How do you know if your efforts to communicate are actually being heard by the audience you are after? Social media pundits aside (already a wealth of info on the net about how to reach your SoMe audience), what I want to talk about today is at the heart of the matter in Communications: in order to communicate with or for another, you must understand their perspective. But, how?
Take Marketing verses Sales, for example. Don’t get me wrong, my entire 25+ yr career has been intertwined with Marketing so I know and respect their expertise and challenges. Yet, how many times has Marketing presented a fabulous new program supported by the “perfect” words of prose developed hand-in-hand with Communications – and the Sales team was, frankly, scratching their heads? If you are lucky enough to actually hear the comments, they all too often sound like, “They don’t have a clue what the customer thinks!”
I have to give a shout out to colleague Andrea Starr who reminded me recently of this scenario. Having spent most of her career in Sales account management, she knows a thing or two about outcomes and lack thereof when communicating with Sales teams.
So how do you know if what you are trying to communicate will actually resonate with the intended audience? Keeping the “Marketing verses Sales” scenario in mind (although applicable with any target audience), here’s how you can Stop, Look and Listen for greater impact!
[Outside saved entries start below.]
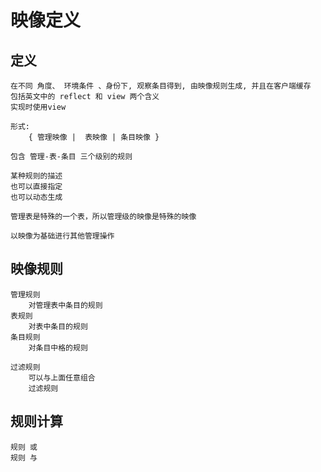 <!--
Author: 闫刚 (yes7rose@sina.com)
映像.md (c) 2020
Desc: description
Created:  2020-09-26T02:37:06.929Z
Modified: !date!
-->

# 映像定义

## 定义

    在不同 角度、 环境条件 、身份下, 观察条目得到, 由映像规则生成, 并且在客户端缓存
    包括英文中的 reflect 和 view 两个含义
    实现时使用view

    形式:    
        { 管理映像 |  表映像 | 条目映像 }
    
    包含 管理-表-条目 三个级别的规则

    某种规则的描述
    也可以直接指定
    也可以动态生成

    管理表是特殊的一个表，所以管理级的映像是特殊的映像

    以映像为基础进行其他管理操作

## 映像规则

    管理规则
        对管理表中条目的规则
    表规则
        对表中条目的规则
    条目规则
        对条目中格的规则

    过滤规则
        可以与上面任意组合
        过滤规则

## 规则计算

    规则 或
    规则 与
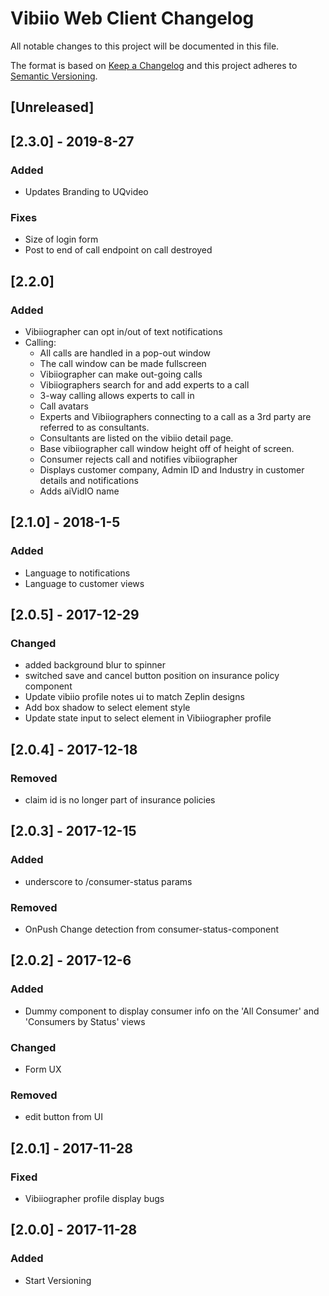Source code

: # Vibiio Web Client Changelog

All notable changes to this project will be documented in this file.

The format is based on [Keep a Changelog](http://keepachangelog.com/en/1.0.0/)
and this project adheres to [Semantic Versioning](http://semver.org/spec/v2.0.0.html).

## [Unreleased]

## [2.3.0] - 2019-8-27

### Added

- Updates Branding to UQvideo

### Fixes

- Size of login form
- Post to end of call endpoint on call destroyed

## [2.2.0]

### Added

- Vibiiographer can opt in/out of text notifications
- Calling:
  - All calls are handled in a pop-out window
  - The call window can be made fullscreen
  - Vibiiographer can make out-going calls
  - Vibiiographers search for and add experts to a call
  - 3-way calling allows experts to call in
  - Call avatars
  - Experts and Vibiiographers connecting to a call as a 3rd party are referred to as consultants.
  - Consultants are listed on the vibiio detail page.
  - Base vibiiographer call window height off of height of screen.
  - Consumer rejects call and notifies vibiiographer
  - Displays customer company, Admin ID and Industry in customer details and notifications
  - Adds aiVidIO name

## [2.1.0] - 2018-1-5

### Added

- Language to notifications
- Language to customer views

## [2.0.5] - 2017-12-29

### Changed

- added background blur to spinner
- switched save and cancel button position on insurance policy component
- Update vibiio profile notes ui to match Zeplin designs
- Add box shadow to select element style
- Update state input to select element in Vibiiographer profile

## [2.0.4] - 2017-12-18

### Removed

- claim id is no longer part of insurance policies

## [2.0.3] - 2017-12-15

### Added

- underscore to /consumer-status params

### Removed

- OnPush Change detection from consumer-status-component

## [2.0.2] - 2017-12-6

### Added

- Dummy component to display consumer info on the 'All Consumer' and 'Consumers by Status' views

### Changed

- Form UX

### Removed

- edit button from UI

## [2.0.1] - 2017-11-28

### Fixed

- Vibiiographer profile display bugs

## [2.0.0] - 2017-11-28

### Added

- Start Versioning
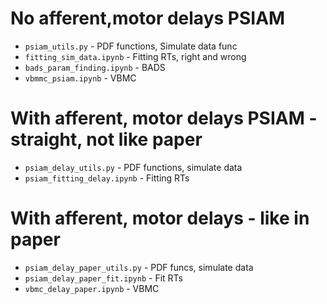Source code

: # No afferent,motor delays PSIAM
- `psiam_utils.py` - PDF functions, Simulate data func
- `fitting_sim_data.ipynb` - Fitting RTs, right and wrong
- `bads_param_finding.ipynb` - BADS
- `vbmmc_psiam.ipynb` - VBMC

# With afferent, motor delays PSIAM - straight, not like paper
- `psiam_delay_utils.py` - PDF functions, simulate data
- `psiam_fitting_delay.ipynb` - Fitting RTs

# With afferent, motor delays - like in paper
- `psiam_delay_paper_utils.py` - PDF funcs, simulate data
- `psiam_delay_paper_fit.ipynb` - Fit RTs
- `vbmc_delay_paper.ipynb` - VBMC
Business has a penchant for surveying everything. We do Voice of the Customer, Voice of the Workforce, Voice of the Man from La Mancha … well, you get the idea. We either over survey to the point that people ignore them altogether or we under survey by never actually using the survey tool with the intended audience. Stop! No, I am not saying stop surveying, but stop the barrage. Find out more about your target audience before you add to their Inbox. What is their day really like? When will they have time for your survey? Who else is asking them to do the same thing? Are there other ways to get their feedback/input? And for gosh sakes, if you want to survey, segment as tight as possible so you know you really have the right audience.
Do you want effectiveness and ROI for your program, or do you simply go along with what management is telling you to do? I know, it is the biggest challenge of all to look a leader in the eye and tell them (politely) that their approach isn’t resonating with the Sales team or won’t resonate with the customer. But that’s your job, isn’t it? Weren’t you hired to provide qualified expertise? But Look first! Look at the data. Look at the competition. Look at what those closest to the target are telling you. Look at the target, really look. Then build your case for looking at the project differently. Good leaders take in all relevant information to make a decision. Sure, you may not always win, but it won’t be for the lack of looking for the best option!
So, here’s a novel approach: call or sit down with a sales manager or two – whatever it takes, get your ear closer to the street! And actually Listen! Do this individually not as a group. Group think can change the dynamics. Find out who the sales team listens to for advice. Win the trust of those experts and they will tell you the truth. And while you are at it, ask a few brand new sales people for their opinion. They offer a fresh set of eyes without the “company” mindset. Your communications and your programs will be better, guaranteed!